Retype all data exactly as given. Pictures should not be retyped.
* * * * *
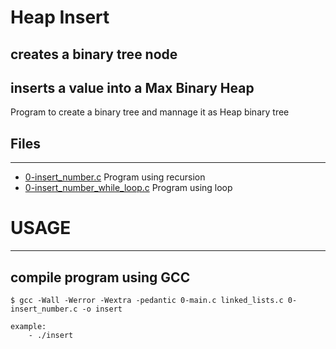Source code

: # Heap Insert

## creates a binary tree node
## inserts a value into a Max Binary Heap

Program to create a binary tree and mannage it as Heap binary tree

## Files
---------

- [0-insert_number.c](#) Program using recursion
- [0-insert_number_while_loop.c](#) Program using loop
# USAGE
---------

## compile program using GCC

    $ gcc -Wall -Werror -Wextra -pedantic 0-main.c linked_lists.c 0-insert_number.c -o insert

    example:
        - ./insert
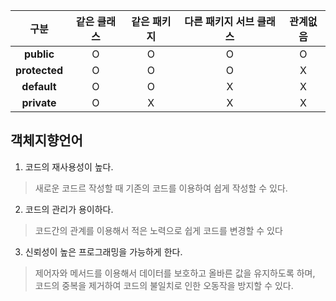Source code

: |  **구분**  |  **같은 클래스**  |  **같은 패키지**  |  **다른 패키지 서브 클래스**  |  **관계없음**  |
|:------:|:---:|:---:|:---:|:---:|
|**public**|O|O|O|O|
|**protected**|O|O|O|X|
|**default**|O|O|X|X|
|**private**|O|X|X|X|




객체지향언어
-------------
1. 코드의 재사용성이 높다.
> 새로운 코드르 작성할 때 기존의 코드를 이용하여 쉽게 작성할 수 있다.


2. 코드의 관리가 용이하다.
> 코드간의 관계를 이용해서 적은 노력으로 쉽게 코드를 변경할 수 있다


3. 신뢰성이 높은 프로그래밍을 가능하게 한다.
> 제어자와 메서드를 이용해서 데이터를 보호하고 올바른 값을 유지하도록 하며, 코드의 중복을 제거하여 코드의 불일치로 인한 오동작을 방지할 수 있다.
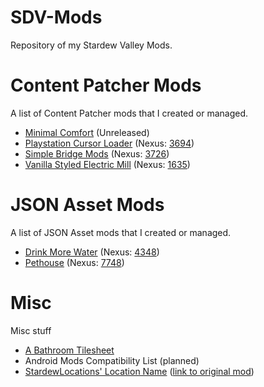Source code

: # SDV-Mods
Repository of my Stardew Valley Mods.

# Content Patcher Mods
A list of Content Patcher mods that I created or managed.
* [Minimal Comfort](https://github.com/Warilized/SDV-Mods/tree/main/%5BCP%5D%20Minimal%20Comfort) (Unreleased)
* [Playstation Cursor Loader](https://github.com/Warilized/SDV-Mods/tree/main/%5BCP%5D%20Playstation%20Cursor%20Loader) (Nexus: [3694](https://www.nexusmods.com/stardewvalley/mods/3694))
* [Simple Bridge Mods](https://github.com/Warilized/SDV-Mods/tree/main/%5BCP%5D%20Simple%20Bridge%20Mod) (Nexus: [3726](https://www.nexusmods.com/stardewvalley/mods/3726)) 
* [Vanilla Styled Electric Mill](https://github.com/Warilized/SDV-Mods/tree/main/%5BCP%5D%20Vanilla%20Styled%20Electric%20Mill) (Nexus: [1635](https://www.nexusmods.com/stardewvalley/mods/1635))

# JSON Asset Mods
A list of JSON Asset mods that I created or managed.
* [Drink More Water](https://github.com/Warilized/SDV-Mods/tree/main/%5BJA%5D%20Drink%20More%20Water) (Nexus: [4348](https://www.nexusmods.com/stardewvalley/mods/4384))
* [Pethouse](https://github.com/Warilized/SDV-Mods/tree/main/%5BJA-CP%5D%20Pethouse) (Nexus: [7748](https://www.nexusmods.com/stardewvalley/mods/7748))

# Misc
Misc stuff
* [A Bathroom Tilesheet](https://github.com/Warilized/SDV-Mods/tree/main/%5BCP%5D%20A%20Bathroom%20Tilesheet)
* Android Mods Compatibility List (planned)
* [StardewLocations' Location Name](https://github.com/Warilized/SDV-Mods/tree/f4cd67e2dac4d87001fece30450fe95144b9afb7/%5BMisc%5D%20StardewLocations'%20Location%20Name/i18n) ([link to original mod](https://www.nexusmods.com/stardewvalley/mods/1929))
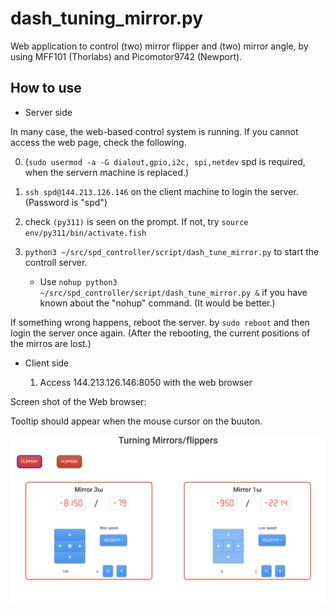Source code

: # dash_tuning_mirror.py

Web application to control (two) mirror flipper and (two) mirror angle, by using MFF101 (Thorlabs) and Picomotor9742 (Newport).

## How to use

- Server side

In many case, the web-based control system is running. If you cannot access the web page, check the following.

0. (`sudo usermod -a -G dialout,gpio,i2c, spi,netdev` spd is required, when the servern machine is replaced.)
1. `ssh spd@144.213.126.146` on the client machine to login the server. (Password is "spd")
2. check `(py311)` is seen on the prompt. If not, try `source env/py311/bin/activate.fish`
3. `python3 ~/src/spd_controller/script/dash_tune_mirror.py` to start the controll server.

   - Use `nohup python3 ~/src/spd_controller/script/dash_tune_mirror.py &` if you have known about the "nohup" command. (It would be better.)

If something wrong happens, reboot the server. by `sudo reboot` and then login the server once again.
(After the rebooting, the current positions of the mirros are lost.)

- Client side

  1. Access 144.213.126.146:8050 with the web browser

Screen shot of the Web browser:

Tooltip should appear when the mouse cursor on the buuton.

![実行画面](./dash_tuning_mirror.png)
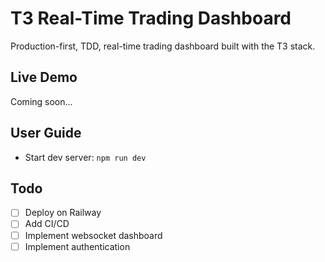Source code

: # T3 Real-Time Trading Dashboard

Production-first, TDD, real-time trading dashboard built with the T3 stack.

## Live Demo

Coming soon...

## User Guide

- Start dev server: `npm run dev`

## Todo

- [ ] Deploy on Railway
- [ ] Add CI/CD
- [ ] Implement websocket dashboard
- [ ] Implement authentication
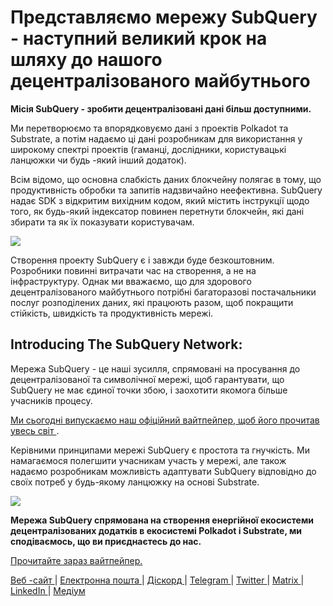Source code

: # Представляємо мережу SubQuery - наступний великий крок на шляху до нашого децентралізованого майбутнього

**Місія SubQuery - зробити децентралізовані дані більш доступними.**

Ми перетворюємо та впорядковуємо дані з проектів Polkadot та Substrate, а потім надаємо ці дані розробникам для використання у широкому спектрі проектів (гаманці, дослідники, користувацькі ланцюжки чи будь -який інший додаток).

Всім відомо, що основна слабкість даних блокчейну полягає в тому, що продуктивність обробки та запитів надзвичайно неефективна. SubQuery надає SDK з відкритим вихідним кодом, який містить інструкції щодо того, як будь-який індексатор повинен перетнути блокчейн, які дані збирати та як їх показувати користувачам.

![](https://miro.medium.com/max/700/1*0l37MKpDk2ahHsqDUBxbjw.png)

Створення проекту SubQuery є і завжди буде безкоштовним. Розробники повинні витрачати час на створення, а не на інфраструктуру. Однак ми вважаємо, що для здорового децентралізованого майбутнього потрібні багаторазові постачальники послуг розподілених даних, які працюють разом, щоб покращити стійкість, швидкість та продуктивність мережі.

## Introducing The SubQuery Network:

Мережа SubQuery - це наші зусилля, спрямовані на просування до децентралізованої та символічної мережі, щоб гарантувати, що SubQuery не має єдиної точки збою, і заохотити якомога більше учасників процесу.

[ Ми сьогодні випускаємо наш офіційний вайтпейпер, щоб його прочитав увесь світ ](https://static.subquery.network/whitepaper.pdf).

Керівними принципами мережі SubQuery є простота та гнучкість. Ми намагаємося полегшити учасникам участь у мережі, але також надаємо розробникам можливість адаптувати SubQuery відповідно до своїх потреб у будь-якому ланцюжку на основі Substrate.

![](https://miro.medium.com/max/700/1*5E_eIJBTvHI7W24ib_Syvw.png)

**Мережа SubQuery спрямована на створення енергійної екосистеми децентралізованих додатків в екосистемі Polkadot і Substrate, ми сподіваємось, що ви приєднаєтесь до нас.**

[Прочитайте зараз вайтпейпер.](https://static.subquery.network/whitepaper.pdf)

[ Веб -сайт ](https://subquery.network/) | [ Електронна пошта ](mailto:hello@subquery.network) | [ Діскорд ](https://discord.com/invite/78zg8aBSMG) | [ Telegram ](https://t.me/subquerynetwork) | [ Twitter ](https://twitter.com/subquerynetwork) | [ Мatrix ](https://matrix.to/#/#subquery:matrix.org) | [ LinkedIn ](https://www.linkedin.com/company/subquery) | [ Медіум ](https://subquery.medium.com/)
* * * * *
» **Answer to the exercise**
Source code

: # Heap Insert

## creates a binary tree node
## inserts a value into a Max Binary Heap

Program to create a binary tree and mannage it as Heap binary tree

## Files
---------

- [0-insert_number.c](#) Program using recursion
- [0-insert_number_while_loop.c](#) Program using loop
# USAGE
---------

## compile program using GCC

    $ gcc -Wall -Werror -Wextra -pedantic 0-main.c linked_lists.c 0-insert_number.c -o insert

    example:
        - ./insert
Source code

: |  **구분**  |  **같은 클래스**  |  **같은 패키지**  |  **다른 패키지 서브 클래스**  |  **관계없음**  |
|:------:|:---:|:---:|:---:|:---:|
|**public**|O|O|O|O|
|**protected**|O|O|O|X|
|**default**|O|O|X|X|
|**private**|O|X|X|X|




객체지향언어
-------------
1. 코드의 재사용성이 높다.
> 새로운 코드르 작성할 때 기존의 코드를 이용하여 쉽게 작성할 수 있다.


2. 코드의 관리가 용이하다.
> 코드간의 관계를 이용해서 적은 노력으로 쉽게 코드를 변경할 수 있다


3. 신뢰성이 높은 프로그래밍을 가능하게 한다.
> 제어자와 메서드를 이용해서 데이터를 보호하고 올바른 값을 유지하도록 하며, 코드의 중복을 제거하여 코드의 불일치로 인한 오동작을 방지할 수 있다.
Source code

: # SDV-Mods
Repository of my Stardew Valley Mods.

# Content Patcher Mods
A list of Content Patcher mods that I created or managed.
* [Minimal Comfort](https://github.com/Warilized/SDV-Mods/tree/main/%5BCP%5D%20Minimal%20Comfort) (Unreleased)
* [Playstation Cursor Loader](https://github.com/Warilized/SDV-Mods/tree/main/%5BCP%5D%20Playstation%20Cursor%20Loader) (Nexus: [3694](https://www.nexusmods.com/stardewvalley/mods/3694))
* [Simple Bridge Mods](https://github.com/Warilized/SDV-Mods/tree/main/%5BCP%5D%20Simple%20Bridge%20Mod) (Nexus: [3726](https://www.nexusmods.com/stardewvalley/mods/3726)) 
* [Vanilla Styled Electric Mill](https://github.com/Warilized/SDV-Mods/tree/main/%5BCP%5D%20Vanilla%20Styled%20Electric%20Mill) (Nexus: [1635](https://www.nexusmods.com/stardewvalley/mods/1635))

# JSON Asset Mods
A list of JSON Asset mods that I created or managed.
* [Drink More Water](https://github.com/Warilized/SDV-Mods/tree/main/%5BJA%5D%20Drink%20More%20Water) (Nexus: [4348](https://www.nexusmods.com/stardewvalley/mods/4384))
* [Pethouse](https://github.com/Warilized/SDV-Mods/tree/main/%5BJA-CP%5D%20Pethouse) (Nexus: [7748](https://www.nexusmods.com/stardewvalley/mods/7748))

# Misc
Misc stuff
* [A Bathroom Tilesheet](https://github.com/Warilized/SDV-Mods/tree/main/%5BCP%5D%20A%20Bathroom%20Tilesheet)
* Android Mods Compatibility List (planned)
* [StardewLocations' Location Name](https://github.com/Warilized/SDV-Mods/tree/f4cd67e2dac4d87001fece30450fe95144b9afb7/%5BMisc%5D%20StardewLocations'%20Location%20Name/i18n) ([link to original mod](https://www.nexusmods.com/stardewvalley/mods/1929))
Source code

: # dash_tuning_mirror.py

Web application to control (two) mirror flipper and (two) mirror angle, by using MFF101 (Thorlabs) and Picomotor9742 (Newport).

## How to use

- Server side

In many case, the web-based control system is running. If you cannot access the web page, check the following.

0. (`sudo usermod -a -G dialout,gpio,i2c, spi,netdev` spd is required, when the servern machine is replaced.)
1. `ssh spd@144.213.126.146` on the client machine to login the server. (Password is "spd")
2. check `(py311)` is seen on the prompt. If not, try `source env/py311/bin/activate.fish`
3. `python3 ~/src/spd_controller/script/dash_tune_mirror.py` to start the controll server.

   - Use `nohup python3 ~/src/spd_controller/script/dash_tune_mirror.py &` if you have known about the "nohup" command. (It would be better.)

If something wrong happens, reboot the server. by `sudo reboot` and then login the server once again.
(After the rebooting, the current positions of the mirros are lost.)

- Client side

  1. Access 144.213.126.146:8050 with the web browser

Screen shot of the Web browser:

Tooltip should appear when the mouse cursor on the buuton.

![実行画面](./dash_tuning_mirror.png)
Source code

: # T3 Real-Time Trading Dashboard

Production-first, TDD, real-time trading dashboard built with the T3 stack.

## Live Demo

Coming soon...

## User Guide

- Start dev server: `npm run dev`

## Todo

- [ ] Deploy on Railway
- [ ] Add CI/CD
- [ ] Implement websocket dashboard
- [ ] Implement authentication
Source code

: # Представляємо мережу SubQuery - наступний великий крок на шляху до нашого децентралізованого майбутнього

**Місія SubQuery - зробити децентралізовані дані більш доступними.**

Ми перетворюємо та впорядковуємо дані з проектів Polkadot та Substrate, а потім надаємо ці дані розробникам для використання у широкому спектрі проектів (гаманці, дослідники, користувацькі ланцюжки чи будь -який інший додаток).

Всім відомо, що основна слабкість даних блокчейну полягає в тому, що продуктивність обробки та запитів надзвичайно неефективна. SubQuery надає SDK з відкритим вихідним кодом, який містить інструкції щодо того, як будь-який індексатор повинен перетнути блокчейн, які дані збирати та як їх показувати користувачам.

![](https://miro.medium.com/max/700/1*0l37MKpDk2ahHsqDUBxbjw.png)

Створення проекту SubQuery є і завжди буде безкоштовним. Розробники повинні витрачати час на створення, а не на інфраструктуру. Однак ми вважаємо, що для здорового децентралізованого майбутнього потрібні багаторазові постачальники послуг розподілених даних, які працюють разом, щоб покращити стійкість, швидкість та продуктивність мережі.

## Introducing The SubQuery Network:

Мережа SubQuery - це наші зусилля, спрямовані на просування до децентралізованої та символічної мережі, щоб гарантувати, що SubQuery не має єдиної точки збою, і заохотити якомога більше учасників процесу.

[ Ми сьогодні випускаємо наш офіційний вайтпейпер, щоб його прочитав увесь світ ](https://static.subquery.network/whitepaper.pdf).

Керівними принципами мережі SubQuery є простота та гнучкість. Ми намагаємося полегшити учасникам участь у мережі, але також надаємо розробникам можливість адаптувати SubQuery відповідно до своїх потреб у будь-якому ланцюжку на основі Substrate.

![](https://miro.medium.com/max/700/1*5E_eIJBTvHI7W24ib_Syvw.png)

**Мережа SubQuery спрямована на створення енергійної екосистеми децентралізованих додатків в екосистемі Polkadot і Substrate, ми сподіваємось, що ви приєднаєтесь до нас.**

[Прочитайте зараз вайтпейпер.](https://static.subquery.network/whitepaper.pdf)

[ Веб -сайт ](https://subquery.network/) | [ Електронна пошта ](mailto:hello@subquery.network) | [ Діскорд ](https://discord.com/invite/78zg8aBSMG) | [ Telegram ](https://t.me/subquerynetwork) | [ Twitter ](https://twitter.com/subquerynetwork) | [ Мatrix ](https://matrix.to/#/#subquery:matrix.org) | [ LinkedIn ](https://www.linkedin.com/company/subquery) | [ Медіум ](https://subquery.medium.com/)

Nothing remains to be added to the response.